Будучи, несмотря на свойственный всем вещевикам математический склад ума, натурой порывистой и романтичной, даже где-то мечтательной, Аэлита с детства зачитывалась приключенческими романами и, разумеется, грезила о том, чтобы оказаться на месте героев. Она сердилась, когда книжные персонажи ошибались, терялись, совершали глупости. Она точно знала, что в щекотливой ситуации непременно сохранила бы холодный ум и твёрдую руку. Она в уголовный сыск-то пошла только для того, чтобы окунуться наконец в гущу захватывающих событий, и ужасно страдала, что С*** — тихий провинциальный город, в котором за два года её службы не произошло ни одного по-настоящему загадочного и опасного события, кое позволило бы ощутить себя книжной героиней, да и дел, в которых требовалась её помощь, прежде не случалось.
А вот сейчас, когда чаяния её были услышаны и обстоятельства сложились пусть не романтичным, но тревожным образом, оказалось, что героиня из Аэлиты — так себе. Может быть, даже похуже книжных.
Брамс раз за разом в мыслях возвращалась в минувшие мгновения, в красках представляла верные действия, которые могла бы совершить, и расстраивалась ещё больше, потому как шанс был безнадёжно упущен, а героем себя показал петроградец, совсем даже не она. Понятное дело, симпатии к оному это не добавляло.
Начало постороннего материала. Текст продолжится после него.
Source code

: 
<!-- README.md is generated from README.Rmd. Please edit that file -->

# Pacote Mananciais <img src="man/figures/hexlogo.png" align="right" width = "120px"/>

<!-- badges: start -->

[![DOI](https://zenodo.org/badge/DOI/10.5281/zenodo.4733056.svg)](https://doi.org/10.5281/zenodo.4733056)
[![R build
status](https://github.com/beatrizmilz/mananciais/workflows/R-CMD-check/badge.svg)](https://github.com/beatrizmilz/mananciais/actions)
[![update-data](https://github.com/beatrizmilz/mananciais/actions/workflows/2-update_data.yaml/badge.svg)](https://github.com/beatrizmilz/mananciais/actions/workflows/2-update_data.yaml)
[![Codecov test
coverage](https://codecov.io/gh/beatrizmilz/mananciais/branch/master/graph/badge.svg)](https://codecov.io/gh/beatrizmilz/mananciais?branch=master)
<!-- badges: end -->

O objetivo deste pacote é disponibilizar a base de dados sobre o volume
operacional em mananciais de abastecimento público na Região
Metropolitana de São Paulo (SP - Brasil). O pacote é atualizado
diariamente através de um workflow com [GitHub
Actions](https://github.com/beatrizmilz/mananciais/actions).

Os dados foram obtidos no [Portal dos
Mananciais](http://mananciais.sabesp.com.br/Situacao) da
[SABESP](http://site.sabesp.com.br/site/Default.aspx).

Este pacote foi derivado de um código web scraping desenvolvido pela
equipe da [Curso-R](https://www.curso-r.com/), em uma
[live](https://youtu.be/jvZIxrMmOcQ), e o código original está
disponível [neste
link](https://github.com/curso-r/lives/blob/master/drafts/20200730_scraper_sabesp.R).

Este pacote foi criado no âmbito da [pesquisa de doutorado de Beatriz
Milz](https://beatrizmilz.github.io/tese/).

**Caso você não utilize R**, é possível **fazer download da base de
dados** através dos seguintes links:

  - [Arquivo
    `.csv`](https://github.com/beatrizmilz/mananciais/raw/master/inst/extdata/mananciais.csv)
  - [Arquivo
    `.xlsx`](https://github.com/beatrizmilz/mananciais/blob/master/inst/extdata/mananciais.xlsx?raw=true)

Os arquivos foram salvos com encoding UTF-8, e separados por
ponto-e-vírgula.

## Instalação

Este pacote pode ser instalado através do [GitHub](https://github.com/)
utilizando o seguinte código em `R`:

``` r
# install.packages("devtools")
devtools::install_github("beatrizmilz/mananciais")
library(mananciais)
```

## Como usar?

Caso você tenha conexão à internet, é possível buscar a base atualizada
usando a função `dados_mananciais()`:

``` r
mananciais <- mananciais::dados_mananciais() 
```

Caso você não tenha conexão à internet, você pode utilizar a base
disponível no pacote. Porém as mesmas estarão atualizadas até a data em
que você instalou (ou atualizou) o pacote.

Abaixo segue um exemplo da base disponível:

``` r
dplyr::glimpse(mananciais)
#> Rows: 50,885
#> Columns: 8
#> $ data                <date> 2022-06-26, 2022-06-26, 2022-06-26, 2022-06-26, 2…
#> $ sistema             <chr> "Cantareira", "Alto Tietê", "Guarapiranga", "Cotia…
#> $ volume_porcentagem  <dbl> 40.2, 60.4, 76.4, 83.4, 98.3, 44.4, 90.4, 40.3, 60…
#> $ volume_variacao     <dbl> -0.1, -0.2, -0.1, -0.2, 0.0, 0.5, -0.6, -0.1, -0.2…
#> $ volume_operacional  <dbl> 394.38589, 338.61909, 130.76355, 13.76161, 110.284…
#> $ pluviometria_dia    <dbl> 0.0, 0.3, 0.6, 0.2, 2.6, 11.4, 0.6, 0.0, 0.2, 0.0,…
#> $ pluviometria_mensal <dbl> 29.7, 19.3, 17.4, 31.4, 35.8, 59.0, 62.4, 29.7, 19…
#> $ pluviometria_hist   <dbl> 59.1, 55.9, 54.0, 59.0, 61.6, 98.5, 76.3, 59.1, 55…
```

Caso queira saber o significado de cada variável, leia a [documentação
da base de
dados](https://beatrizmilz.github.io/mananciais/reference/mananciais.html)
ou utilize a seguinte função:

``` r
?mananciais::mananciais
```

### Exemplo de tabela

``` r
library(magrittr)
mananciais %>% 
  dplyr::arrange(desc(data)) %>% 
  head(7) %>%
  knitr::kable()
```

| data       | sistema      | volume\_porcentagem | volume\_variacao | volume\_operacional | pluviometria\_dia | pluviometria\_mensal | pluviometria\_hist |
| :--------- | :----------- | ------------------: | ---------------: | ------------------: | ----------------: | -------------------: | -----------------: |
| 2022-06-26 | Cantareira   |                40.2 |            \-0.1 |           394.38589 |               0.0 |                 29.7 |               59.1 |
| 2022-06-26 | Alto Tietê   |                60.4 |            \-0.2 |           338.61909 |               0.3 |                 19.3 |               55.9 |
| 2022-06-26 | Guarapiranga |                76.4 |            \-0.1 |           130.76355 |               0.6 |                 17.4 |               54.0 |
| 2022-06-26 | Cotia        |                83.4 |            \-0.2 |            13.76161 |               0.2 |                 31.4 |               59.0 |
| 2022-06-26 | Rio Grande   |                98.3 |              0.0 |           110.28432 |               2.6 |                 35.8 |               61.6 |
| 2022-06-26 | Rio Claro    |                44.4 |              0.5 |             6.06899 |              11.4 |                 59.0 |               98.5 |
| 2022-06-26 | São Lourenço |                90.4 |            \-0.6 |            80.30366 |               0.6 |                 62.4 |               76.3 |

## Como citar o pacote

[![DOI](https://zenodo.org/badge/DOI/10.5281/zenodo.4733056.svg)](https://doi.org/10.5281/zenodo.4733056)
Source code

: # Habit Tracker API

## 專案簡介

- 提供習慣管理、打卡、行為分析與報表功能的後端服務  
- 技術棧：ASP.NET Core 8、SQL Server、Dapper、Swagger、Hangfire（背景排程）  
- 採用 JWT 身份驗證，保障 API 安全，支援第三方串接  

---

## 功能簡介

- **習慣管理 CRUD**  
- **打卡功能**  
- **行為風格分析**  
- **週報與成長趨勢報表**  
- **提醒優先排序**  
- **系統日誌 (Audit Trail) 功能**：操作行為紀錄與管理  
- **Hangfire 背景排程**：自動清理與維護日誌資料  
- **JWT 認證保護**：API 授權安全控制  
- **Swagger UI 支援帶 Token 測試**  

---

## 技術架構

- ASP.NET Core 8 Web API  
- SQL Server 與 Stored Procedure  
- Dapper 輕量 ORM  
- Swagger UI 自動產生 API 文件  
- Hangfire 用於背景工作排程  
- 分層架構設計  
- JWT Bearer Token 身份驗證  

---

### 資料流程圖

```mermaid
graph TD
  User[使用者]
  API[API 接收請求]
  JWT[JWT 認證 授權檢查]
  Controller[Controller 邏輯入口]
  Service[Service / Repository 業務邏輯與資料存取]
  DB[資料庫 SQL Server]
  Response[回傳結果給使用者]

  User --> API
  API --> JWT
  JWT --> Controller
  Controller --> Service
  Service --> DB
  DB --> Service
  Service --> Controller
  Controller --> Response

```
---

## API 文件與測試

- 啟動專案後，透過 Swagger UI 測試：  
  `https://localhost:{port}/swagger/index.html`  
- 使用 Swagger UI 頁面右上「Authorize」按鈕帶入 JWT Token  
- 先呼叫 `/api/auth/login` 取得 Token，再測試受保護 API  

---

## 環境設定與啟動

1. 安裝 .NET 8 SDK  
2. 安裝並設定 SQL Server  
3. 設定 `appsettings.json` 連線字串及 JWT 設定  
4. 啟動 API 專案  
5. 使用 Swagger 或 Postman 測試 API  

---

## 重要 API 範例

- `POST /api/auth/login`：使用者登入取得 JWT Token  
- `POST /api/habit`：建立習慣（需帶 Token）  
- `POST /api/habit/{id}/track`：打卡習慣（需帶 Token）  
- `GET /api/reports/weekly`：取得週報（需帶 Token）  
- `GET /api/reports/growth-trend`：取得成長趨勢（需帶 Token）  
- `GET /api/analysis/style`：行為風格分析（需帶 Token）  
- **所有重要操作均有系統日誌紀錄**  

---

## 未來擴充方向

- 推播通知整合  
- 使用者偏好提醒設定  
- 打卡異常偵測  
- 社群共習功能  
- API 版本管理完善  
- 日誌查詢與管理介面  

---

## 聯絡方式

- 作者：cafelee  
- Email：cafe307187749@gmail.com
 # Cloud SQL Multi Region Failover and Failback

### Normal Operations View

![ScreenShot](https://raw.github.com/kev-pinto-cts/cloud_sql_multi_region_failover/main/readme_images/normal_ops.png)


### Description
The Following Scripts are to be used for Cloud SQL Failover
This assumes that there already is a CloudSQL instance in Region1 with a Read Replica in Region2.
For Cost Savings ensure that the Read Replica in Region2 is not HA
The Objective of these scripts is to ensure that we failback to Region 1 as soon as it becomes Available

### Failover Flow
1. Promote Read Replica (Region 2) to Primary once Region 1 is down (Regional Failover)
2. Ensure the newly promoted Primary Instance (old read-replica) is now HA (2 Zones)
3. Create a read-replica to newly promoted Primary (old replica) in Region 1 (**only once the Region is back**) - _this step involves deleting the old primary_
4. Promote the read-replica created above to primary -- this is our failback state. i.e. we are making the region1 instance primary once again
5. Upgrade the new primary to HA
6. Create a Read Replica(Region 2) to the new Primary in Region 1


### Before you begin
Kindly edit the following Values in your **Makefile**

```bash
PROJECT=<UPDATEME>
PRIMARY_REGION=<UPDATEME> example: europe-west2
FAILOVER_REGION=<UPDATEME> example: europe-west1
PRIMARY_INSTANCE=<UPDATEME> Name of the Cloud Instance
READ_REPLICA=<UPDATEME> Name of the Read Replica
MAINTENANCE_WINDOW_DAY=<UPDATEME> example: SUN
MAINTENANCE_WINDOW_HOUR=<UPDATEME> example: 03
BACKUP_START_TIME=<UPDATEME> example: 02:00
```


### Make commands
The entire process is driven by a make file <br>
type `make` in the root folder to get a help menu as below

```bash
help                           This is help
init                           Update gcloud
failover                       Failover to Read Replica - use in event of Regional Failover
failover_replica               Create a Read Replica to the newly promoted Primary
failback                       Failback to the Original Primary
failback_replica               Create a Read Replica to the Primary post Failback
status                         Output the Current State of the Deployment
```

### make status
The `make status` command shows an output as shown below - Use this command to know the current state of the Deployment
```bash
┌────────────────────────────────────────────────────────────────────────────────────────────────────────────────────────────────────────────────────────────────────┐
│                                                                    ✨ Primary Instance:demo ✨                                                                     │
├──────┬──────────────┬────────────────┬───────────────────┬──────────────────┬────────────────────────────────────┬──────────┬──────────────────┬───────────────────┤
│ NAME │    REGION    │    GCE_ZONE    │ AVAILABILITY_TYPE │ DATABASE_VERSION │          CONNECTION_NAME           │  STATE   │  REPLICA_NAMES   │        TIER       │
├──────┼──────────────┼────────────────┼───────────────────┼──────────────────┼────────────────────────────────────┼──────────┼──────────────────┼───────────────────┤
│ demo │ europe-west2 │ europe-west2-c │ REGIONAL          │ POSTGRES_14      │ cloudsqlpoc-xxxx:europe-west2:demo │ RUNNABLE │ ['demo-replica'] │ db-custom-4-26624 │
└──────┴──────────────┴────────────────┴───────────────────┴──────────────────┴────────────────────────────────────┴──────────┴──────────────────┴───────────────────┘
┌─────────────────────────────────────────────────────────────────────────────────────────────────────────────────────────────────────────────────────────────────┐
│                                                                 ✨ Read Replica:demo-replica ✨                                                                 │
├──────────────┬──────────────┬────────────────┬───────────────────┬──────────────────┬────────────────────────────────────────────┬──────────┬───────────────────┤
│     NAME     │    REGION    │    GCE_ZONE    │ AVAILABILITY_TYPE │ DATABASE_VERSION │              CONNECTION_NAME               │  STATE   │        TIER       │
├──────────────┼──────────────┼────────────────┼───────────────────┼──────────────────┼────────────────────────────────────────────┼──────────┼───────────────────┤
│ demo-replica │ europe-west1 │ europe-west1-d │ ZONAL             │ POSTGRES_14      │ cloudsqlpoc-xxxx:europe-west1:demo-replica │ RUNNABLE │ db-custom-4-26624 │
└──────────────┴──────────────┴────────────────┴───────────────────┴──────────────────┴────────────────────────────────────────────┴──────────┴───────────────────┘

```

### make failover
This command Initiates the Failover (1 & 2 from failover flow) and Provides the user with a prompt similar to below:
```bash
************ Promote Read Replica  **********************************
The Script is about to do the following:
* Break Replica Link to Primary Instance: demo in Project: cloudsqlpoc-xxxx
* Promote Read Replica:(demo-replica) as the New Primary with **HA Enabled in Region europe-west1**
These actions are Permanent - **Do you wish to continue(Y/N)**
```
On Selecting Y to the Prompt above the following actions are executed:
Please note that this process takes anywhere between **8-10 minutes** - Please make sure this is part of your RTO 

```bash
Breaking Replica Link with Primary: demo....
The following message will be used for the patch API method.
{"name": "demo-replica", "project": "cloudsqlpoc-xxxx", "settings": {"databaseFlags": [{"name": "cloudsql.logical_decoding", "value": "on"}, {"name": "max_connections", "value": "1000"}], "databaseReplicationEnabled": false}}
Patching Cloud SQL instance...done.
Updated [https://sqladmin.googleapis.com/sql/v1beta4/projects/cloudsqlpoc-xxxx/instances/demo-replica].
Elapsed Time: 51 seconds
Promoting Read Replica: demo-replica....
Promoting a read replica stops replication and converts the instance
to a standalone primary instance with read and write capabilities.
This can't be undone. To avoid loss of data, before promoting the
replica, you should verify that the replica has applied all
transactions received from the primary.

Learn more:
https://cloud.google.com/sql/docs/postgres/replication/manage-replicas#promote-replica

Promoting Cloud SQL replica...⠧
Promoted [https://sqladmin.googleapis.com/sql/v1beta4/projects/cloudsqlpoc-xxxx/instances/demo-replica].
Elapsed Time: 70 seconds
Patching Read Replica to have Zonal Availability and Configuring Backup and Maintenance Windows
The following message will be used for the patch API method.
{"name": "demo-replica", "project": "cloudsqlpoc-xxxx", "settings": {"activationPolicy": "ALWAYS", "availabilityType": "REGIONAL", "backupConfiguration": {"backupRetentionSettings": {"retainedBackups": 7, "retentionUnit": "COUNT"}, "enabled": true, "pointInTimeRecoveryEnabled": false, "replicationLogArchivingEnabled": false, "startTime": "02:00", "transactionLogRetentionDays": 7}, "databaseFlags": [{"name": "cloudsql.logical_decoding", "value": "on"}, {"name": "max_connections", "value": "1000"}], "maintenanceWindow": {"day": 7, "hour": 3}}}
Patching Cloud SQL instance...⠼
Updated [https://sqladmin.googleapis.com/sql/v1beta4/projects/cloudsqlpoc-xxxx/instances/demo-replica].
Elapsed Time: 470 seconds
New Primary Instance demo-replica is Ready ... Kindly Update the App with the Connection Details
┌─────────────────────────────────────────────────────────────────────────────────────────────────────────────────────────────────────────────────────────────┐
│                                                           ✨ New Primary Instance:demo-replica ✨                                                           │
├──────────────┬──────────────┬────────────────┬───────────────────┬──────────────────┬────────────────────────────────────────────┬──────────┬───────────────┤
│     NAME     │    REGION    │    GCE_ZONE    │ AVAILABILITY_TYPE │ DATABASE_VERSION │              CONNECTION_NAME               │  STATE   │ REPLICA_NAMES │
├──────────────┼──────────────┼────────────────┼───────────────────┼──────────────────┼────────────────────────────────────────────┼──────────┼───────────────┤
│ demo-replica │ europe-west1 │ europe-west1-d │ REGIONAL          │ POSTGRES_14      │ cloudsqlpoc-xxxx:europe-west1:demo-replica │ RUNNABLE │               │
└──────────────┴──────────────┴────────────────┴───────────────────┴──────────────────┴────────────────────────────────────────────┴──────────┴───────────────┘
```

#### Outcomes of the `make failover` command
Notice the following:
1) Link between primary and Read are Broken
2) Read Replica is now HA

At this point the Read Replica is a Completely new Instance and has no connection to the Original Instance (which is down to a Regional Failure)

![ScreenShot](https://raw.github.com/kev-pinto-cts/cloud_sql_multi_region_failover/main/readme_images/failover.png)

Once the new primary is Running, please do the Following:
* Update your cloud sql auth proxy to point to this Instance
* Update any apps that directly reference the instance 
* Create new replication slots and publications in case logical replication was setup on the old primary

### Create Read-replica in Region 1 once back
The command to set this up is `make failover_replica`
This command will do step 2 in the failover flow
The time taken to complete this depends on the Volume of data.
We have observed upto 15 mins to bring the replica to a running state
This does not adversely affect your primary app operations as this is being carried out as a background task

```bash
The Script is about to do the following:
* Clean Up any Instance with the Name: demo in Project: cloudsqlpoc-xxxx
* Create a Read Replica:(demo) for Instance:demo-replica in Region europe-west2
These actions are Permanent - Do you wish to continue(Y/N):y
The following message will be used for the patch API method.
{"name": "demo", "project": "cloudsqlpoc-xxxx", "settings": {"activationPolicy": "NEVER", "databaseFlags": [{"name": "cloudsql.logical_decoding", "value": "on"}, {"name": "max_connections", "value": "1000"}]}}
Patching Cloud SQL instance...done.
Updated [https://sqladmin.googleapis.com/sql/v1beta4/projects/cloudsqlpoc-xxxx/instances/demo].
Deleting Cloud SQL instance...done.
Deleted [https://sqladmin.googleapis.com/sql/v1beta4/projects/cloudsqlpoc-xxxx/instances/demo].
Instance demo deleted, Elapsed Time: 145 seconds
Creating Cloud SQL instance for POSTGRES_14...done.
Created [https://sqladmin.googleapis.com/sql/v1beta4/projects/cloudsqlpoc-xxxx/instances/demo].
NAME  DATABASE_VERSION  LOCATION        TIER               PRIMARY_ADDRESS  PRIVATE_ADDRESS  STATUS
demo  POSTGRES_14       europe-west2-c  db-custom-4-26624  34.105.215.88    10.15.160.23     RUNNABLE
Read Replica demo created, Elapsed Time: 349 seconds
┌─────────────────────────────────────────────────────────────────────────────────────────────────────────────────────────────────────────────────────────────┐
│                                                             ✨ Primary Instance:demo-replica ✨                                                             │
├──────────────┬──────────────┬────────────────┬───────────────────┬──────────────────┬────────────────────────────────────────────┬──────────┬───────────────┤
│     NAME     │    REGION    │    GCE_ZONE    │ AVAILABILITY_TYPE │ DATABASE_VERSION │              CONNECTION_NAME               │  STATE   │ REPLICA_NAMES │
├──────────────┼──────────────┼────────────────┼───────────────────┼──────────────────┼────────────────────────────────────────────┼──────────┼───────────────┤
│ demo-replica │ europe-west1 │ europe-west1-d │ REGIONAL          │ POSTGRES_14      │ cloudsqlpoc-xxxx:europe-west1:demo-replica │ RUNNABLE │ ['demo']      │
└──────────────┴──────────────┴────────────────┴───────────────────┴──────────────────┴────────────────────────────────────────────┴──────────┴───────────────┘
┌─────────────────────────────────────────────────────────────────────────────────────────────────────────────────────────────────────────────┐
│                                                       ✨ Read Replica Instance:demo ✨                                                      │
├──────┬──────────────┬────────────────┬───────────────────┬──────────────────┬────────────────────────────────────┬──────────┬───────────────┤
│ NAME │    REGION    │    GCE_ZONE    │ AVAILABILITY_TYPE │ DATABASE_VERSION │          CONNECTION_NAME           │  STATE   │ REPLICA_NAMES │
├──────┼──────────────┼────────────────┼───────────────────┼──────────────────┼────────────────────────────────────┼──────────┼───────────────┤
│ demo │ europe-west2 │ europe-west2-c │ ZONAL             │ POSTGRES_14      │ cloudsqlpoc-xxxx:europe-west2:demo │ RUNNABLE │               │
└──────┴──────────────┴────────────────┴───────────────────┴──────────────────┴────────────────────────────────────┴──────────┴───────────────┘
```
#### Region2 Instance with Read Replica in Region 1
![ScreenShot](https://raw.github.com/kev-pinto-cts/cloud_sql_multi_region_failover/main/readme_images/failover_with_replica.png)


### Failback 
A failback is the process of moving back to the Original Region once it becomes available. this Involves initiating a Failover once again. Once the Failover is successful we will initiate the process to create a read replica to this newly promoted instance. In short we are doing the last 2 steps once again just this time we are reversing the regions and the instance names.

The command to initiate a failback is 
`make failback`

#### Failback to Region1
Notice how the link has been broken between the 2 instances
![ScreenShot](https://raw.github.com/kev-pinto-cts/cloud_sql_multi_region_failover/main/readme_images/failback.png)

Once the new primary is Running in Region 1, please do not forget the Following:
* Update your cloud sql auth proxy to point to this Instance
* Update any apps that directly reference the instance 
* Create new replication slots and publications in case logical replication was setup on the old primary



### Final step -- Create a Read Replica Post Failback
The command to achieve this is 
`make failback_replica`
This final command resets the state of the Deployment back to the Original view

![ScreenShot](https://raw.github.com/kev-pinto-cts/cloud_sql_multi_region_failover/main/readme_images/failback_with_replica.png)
Поначалу показавшийся Аэлите обаятельным, Титов разрушил это впечатление почти сразу, задев больное место девушки, а теперь и вовсе мнился ей на редкость противным, гадким человеком, словно всё это он проделал ей назло, и ещё насмехался над её растерянностью.
Одно только немного утешало расстроенную Брамс и не позволяло ей сгореть от стыда: всё произошло за запертыми дверями, без свидетелей. Оставалось надеяться, что воспитания поручику хватит на то, чтобы история и впредь не ушла дальше полковничьего кабинета. Последняя мысль, впрочем, была продиктована той же злостью, значимых поводов сомневаться в чести офицера у Аэлиты не было.
Пожалуй, именно это сердило особенно: Титов казался безупречным, и хотелось найти в нём возможно большее количество настоящих, глубоких изъянов, лучше всего — неприглядных до омерзения.
А вот откуда именно возникло это желание, Аэлита задуматься не догадалась.